As well as trying to change the TV landscape with 4k and OLED TVs, Samsung and LG were keen at CES 2013 to change the physical shape of TVs by unveiling curved OLED panel designs.
LG's curved screen has a model name - the 55EA9800 - and is even supposed to launch before the end of 2013. Samsung's model, on the other hand, isn't currently on any sort of imminent release trajectory. But since we managed to bag some serious quality time with the Samsung model, it's that one we've selected to focus on to find out what advantages - if any - curved OLED TVs might have to offer.
First, the way the screen curves gently away from the viewer so that the centre of the image lies slightly further back than its edges instantly gives Samsung's model (and LG's too, actually) iconic design status. Especially as the curved rear is exceptionally slim in typical OLED style.
While its curved face made it one of the most talked about TV of this year's CES, though, it does also raise some questions. Particularly open to debate is the issue of image geometry. For curving the image introduces the idea of a viewing 'sweet spot' that is the meeting point of the perpendicular lines traced out from the curved surface. While any flat TV also has an element of this the effect is exagerated here; after all, as soon as you sit outside of this sweet spot to the left of right, the curving can start to make the pictures edges look bendy and distorted. From extreme angles you'll even find the nearest of the TV's edges curving round so that it actually blocks off some of the image from view. Furthermore, if you're too fair forward or back, the curve of the screen doesn't match the angle of your view.
Our experience of Samsung's curved OLED on the CES show floor also suggests that the curved screen can have interesting implications where onscreen reflections are concerned. From the sweet spot reflections are no big deal at all. But from an angle of more than 30 degrees or maybe even a touch less, connections not only become apparent, but look more noticeable because they seem distorted.
With all these potential issues, you're probably wondering why Samsung has bothered with introducing a slight bend to its latest OLED effort (other than giving the brand a 'headline grabber' at the CES). But the advantages of the curved screen if you ARE in the sweet spot are striking - especially when you're watching a really large screen.
The first thing we noticed was how much more immersive the picture seemed to be, thanks to the way the curvature makes your brain perceive a greater sense of depth than normal, and also because the curving of the image increases the extent to which the picture appears to be within your peripheral as well as main vision. In other words, the curvature of the screen enables pictures to closer resemble the way you perceive the real world, so you can get more immersed in it.
The picture also seemed sharper from corner to corner - a result of the way the screen's gentle curvature matches the natural curvature of your eyes and vision, rather than the edges being further away from your eyes than the image's centre as happens with normal flat TVs.

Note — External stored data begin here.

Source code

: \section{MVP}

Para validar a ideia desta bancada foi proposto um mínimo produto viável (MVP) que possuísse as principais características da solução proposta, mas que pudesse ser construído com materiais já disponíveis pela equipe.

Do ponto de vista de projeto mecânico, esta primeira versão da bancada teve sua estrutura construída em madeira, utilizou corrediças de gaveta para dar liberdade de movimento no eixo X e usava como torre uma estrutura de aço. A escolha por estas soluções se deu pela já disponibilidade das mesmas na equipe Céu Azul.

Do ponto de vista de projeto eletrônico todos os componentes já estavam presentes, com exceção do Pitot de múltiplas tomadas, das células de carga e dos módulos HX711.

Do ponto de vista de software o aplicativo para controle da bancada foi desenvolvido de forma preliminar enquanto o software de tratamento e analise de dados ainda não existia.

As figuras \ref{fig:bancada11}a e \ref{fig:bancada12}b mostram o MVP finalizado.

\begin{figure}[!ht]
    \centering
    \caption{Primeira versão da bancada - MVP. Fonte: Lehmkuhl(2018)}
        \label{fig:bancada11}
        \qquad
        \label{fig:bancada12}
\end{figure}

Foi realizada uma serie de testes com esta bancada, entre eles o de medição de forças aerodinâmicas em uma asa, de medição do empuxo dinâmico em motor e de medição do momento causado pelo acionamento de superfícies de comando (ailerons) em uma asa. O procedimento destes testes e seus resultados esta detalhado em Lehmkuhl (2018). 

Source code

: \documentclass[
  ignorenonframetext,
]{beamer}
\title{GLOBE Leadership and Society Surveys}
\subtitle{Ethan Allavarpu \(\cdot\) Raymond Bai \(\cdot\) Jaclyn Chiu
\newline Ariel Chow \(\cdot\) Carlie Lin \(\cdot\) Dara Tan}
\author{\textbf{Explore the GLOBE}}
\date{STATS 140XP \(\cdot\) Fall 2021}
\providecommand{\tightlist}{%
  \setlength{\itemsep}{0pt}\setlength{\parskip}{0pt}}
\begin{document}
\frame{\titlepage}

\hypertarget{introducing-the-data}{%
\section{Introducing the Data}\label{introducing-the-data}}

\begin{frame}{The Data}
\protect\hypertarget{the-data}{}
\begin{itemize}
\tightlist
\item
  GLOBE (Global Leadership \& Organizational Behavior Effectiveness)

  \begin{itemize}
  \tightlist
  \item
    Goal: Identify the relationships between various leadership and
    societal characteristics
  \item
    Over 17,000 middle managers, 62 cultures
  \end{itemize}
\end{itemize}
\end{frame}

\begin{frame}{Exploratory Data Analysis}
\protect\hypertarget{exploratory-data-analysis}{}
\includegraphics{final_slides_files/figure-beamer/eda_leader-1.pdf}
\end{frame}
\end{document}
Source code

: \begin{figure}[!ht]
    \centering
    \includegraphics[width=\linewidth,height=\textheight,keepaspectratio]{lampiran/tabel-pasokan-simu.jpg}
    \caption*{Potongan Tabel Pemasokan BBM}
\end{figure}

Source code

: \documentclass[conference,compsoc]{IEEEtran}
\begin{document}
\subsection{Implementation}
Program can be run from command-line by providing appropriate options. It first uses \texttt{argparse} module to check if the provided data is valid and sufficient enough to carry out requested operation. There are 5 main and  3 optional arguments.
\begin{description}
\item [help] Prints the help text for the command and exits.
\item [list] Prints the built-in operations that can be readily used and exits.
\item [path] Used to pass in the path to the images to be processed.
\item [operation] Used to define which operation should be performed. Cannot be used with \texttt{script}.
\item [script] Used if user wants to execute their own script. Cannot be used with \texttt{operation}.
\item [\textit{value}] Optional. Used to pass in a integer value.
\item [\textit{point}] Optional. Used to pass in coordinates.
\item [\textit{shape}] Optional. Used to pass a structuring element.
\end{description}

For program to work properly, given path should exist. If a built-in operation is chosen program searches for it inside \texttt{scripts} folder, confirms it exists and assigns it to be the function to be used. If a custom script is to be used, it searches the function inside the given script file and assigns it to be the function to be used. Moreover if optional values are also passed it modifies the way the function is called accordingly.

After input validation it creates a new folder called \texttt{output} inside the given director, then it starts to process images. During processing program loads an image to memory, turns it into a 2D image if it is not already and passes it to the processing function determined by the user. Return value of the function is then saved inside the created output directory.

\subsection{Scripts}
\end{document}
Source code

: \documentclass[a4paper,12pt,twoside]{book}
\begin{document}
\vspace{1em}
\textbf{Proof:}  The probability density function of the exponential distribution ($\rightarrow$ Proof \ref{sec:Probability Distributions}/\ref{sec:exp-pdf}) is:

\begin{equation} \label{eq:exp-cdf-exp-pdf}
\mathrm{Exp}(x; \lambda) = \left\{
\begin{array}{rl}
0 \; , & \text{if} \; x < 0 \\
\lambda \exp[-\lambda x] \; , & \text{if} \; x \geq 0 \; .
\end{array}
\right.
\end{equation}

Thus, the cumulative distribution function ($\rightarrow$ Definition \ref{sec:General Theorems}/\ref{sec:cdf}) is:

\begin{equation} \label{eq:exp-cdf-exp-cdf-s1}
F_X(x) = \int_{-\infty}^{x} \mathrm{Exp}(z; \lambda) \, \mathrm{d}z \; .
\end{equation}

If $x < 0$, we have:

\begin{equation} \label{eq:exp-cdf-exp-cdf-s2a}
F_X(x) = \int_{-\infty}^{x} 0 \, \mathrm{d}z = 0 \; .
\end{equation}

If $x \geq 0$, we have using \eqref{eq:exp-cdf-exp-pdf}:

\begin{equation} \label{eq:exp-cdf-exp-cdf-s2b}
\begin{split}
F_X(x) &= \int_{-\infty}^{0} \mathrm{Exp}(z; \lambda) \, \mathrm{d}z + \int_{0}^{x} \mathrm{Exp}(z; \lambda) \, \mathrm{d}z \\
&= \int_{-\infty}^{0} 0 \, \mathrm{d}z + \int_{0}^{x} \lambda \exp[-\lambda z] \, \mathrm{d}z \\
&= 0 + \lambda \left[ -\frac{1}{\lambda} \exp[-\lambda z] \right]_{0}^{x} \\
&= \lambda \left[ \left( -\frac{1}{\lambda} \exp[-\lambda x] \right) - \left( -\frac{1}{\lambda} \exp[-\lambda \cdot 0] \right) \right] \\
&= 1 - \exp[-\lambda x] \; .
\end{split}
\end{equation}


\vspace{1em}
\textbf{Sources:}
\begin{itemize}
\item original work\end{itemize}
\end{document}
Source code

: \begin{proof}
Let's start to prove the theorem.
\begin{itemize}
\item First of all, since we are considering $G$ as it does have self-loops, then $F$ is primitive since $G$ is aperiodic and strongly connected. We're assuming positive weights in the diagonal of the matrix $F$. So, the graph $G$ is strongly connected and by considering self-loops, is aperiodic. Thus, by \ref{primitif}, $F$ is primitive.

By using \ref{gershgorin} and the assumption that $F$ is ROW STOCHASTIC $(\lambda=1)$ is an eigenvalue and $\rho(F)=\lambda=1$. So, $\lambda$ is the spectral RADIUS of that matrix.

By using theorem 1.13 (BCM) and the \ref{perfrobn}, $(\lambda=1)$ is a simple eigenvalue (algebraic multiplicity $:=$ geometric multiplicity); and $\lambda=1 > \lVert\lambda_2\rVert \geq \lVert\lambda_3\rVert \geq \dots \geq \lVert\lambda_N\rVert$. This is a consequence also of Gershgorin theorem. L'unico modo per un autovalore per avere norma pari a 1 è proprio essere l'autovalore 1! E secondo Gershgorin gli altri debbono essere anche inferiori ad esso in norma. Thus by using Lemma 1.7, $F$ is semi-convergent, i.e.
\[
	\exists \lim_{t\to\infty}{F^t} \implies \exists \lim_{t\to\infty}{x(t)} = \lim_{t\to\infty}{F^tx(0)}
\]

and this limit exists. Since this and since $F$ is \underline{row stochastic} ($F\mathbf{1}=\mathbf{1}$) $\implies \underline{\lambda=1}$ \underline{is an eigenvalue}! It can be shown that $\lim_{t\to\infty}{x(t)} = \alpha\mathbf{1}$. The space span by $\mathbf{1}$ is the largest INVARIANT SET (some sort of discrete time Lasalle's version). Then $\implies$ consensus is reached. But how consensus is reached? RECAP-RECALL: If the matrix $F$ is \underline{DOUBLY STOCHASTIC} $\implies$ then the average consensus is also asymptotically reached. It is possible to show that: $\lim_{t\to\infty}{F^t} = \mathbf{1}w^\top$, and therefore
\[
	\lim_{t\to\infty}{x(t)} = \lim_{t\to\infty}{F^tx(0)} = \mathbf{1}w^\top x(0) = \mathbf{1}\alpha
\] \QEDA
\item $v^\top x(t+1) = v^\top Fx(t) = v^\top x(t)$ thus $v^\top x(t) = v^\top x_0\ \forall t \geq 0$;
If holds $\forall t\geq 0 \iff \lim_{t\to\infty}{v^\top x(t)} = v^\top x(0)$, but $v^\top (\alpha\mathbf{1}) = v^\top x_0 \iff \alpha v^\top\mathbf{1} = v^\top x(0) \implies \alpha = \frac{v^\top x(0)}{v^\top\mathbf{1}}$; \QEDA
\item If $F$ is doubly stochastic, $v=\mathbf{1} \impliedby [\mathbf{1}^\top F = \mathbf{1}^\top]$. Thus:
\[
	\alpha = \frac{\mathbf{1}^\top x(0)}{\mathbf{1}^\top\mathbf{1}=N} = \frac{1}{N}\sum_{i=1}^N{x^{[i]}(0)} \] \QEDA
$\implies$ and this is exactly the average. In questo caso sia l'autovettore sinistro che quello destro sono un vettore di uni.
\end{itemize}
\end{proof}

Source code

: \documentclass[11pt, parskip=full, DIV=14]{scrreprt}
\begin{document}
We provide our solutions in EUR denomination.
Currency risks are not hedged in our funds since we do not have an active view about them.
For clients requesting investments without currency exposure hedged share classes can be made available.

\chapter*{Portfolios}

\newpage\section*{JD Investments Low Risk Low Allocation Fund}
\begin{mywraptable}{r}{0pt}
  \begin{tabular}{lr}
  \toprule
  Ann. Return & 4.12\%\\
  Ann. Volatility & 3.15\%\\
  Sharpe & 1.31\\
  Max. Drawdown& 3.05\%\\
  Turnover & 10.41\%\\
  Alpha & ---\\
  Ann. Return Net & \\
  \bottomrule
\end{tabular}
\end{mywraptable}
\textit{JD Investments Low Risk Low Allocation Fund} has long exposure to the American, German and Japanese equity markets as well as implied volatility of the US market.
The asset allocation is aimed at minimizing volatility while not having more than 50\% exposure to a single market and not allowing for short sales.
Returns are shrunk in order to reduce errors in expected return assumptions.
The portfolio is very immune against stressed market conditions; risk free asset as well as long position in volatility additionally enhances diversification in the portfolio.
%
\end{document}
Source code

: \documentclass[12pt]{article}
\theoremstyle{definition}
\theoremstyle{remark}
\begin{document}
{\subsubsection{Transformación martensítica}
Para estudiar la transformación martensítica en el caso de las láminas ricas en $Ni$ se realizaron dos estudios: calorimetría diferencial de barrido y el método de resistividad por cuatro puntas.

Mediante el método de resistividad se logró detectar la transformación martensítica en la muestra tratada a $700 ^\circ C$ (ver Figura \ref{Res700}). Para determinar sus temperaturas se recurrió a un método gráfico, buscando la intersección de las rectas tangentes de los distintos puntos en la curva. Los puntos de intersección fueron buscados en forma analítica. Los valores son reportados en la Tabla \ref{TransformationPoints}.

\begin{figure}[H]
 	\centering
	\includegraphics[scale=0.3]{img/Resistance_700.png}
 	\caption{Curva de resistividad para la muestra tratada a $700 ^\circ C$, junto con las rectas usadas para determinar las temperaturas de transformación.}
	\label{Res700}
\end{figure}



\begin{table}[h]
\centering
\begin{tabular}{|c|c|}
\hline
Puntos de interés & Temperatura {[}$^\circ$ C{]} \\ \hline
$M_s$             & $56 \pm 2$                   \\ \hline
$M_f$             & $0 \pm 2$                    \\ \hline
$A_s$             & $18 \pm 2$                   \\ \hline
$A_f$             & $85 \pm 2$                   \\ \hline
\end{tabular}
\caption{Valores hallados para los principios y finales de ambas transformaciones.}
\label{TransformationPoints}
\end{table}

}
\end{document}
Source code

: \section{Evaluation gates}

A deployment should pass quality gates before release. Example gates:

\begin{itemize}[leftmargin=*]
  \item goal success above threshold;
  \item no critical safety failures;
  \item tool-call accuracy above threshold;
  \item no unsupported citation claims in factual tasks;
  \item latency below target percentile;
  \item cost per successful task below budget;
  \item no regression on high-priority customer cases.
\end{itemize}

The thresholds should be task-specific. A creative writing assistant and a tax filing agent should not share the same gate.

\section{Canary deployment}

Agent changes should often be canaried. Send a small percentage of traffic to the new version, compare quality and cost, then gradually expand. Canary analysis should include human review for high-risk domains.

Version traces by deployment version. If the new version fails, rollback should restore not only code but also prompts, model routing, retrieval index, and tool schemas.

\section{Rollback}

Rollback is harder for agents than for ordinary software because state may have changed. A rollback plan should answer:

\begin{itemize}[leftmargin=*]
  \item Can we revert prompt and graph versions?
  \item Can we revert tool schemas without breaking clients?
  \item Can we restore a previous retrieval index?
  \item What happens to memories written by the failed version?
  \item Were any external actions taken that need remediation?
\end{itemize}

Our final impression of Samsung's unique new proposition is that - as with curved cinema screens, in fact - while curved TVs could deliver tangible benefits, they possibly need larger screen sizes than the 55in models on show at the CES to be truly effective. Also, on account of their need for a viewing sweet spot and likely preference for very large screen sizes, they seem likely to prove much more satisfying when placed within a dedicated home cinema room, with carefully arranged seating; we're yet to be convinced that they'll necessary become a hit for normal living rooms. Especially given that if they do really come to market, they'll likely command a pretty hefty price premium.